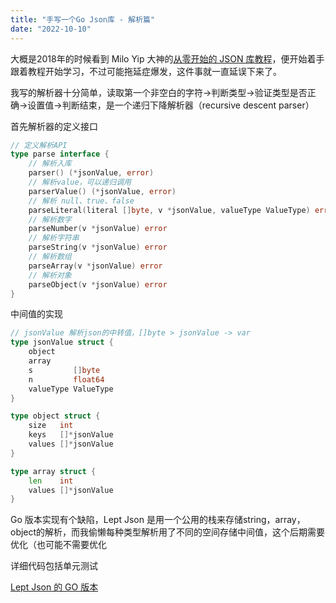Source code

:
 ```yaml
---
title: "手写一个Go Json库 - 解析篇"
date: "2022-10-10"
---
```


大概是2018年的时候看到 Milo Yip 大神的[从零开始的 JSON 库教程](https://github.com/miloyip/json-tutorial)，便开始着手跟着教程开始学习，不过可能拖延症爆发，这件事就一直延误下来了。

我写的解析器十分简单，读取第一个非空白的字符->判断类型->验证类型是否正确->设置值->判断结束，是一个递归下降解析器（recursive descent parser）

首先解析器的定义接口

```go
// 定义解析API
type parse interface {
	// 解析入库
	parser() (*jsonValue, error)
	// 解析value，可以递归调用
	parserValue() (*jsonValue, error)
	// 解析 null、true、false
	parseLiteral(literal []byte, v *jsonValue, valueType ValueType) error
	// 解析数字
	parseNumber(v *jsonValue) error
	// 解析字符串
	parseString(v *jsonValue) error
	// 解析数组
	parseArray(v *jsonValue) error
	// 解析对象
	parseObject(v *jsonValue) error
}
```

中间值的实现

```go
// jsonValue 解析json的中转值，[]byte > jsonValue -> var
type jsonValue struct {
	object
	array
	s         []byte
	n         float64
	valueType ValueType
}

type object struct {
	size   int
	keys   []*jsonValue
	values []*jsonValue
}

type array struct {
	len    int
	values []*jsonValue
}
```

Go 版本实现有个缺陷，Lept Json 是用一个公用的栈来存储string，array，object的解析，而我偷懒每种类型解析用了不同的空间存储中间值，这个后期需要优化（也可能不需要优化

详细代码包括单元测试

[Lept Json 的 GO 版本]([https://github.com/bayuexiong/go-json](https://github.com/bayuexiong/go-json))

####

Task requirements
Number of lines containing "error" in the data: state it and nothing more.

Result of this task
7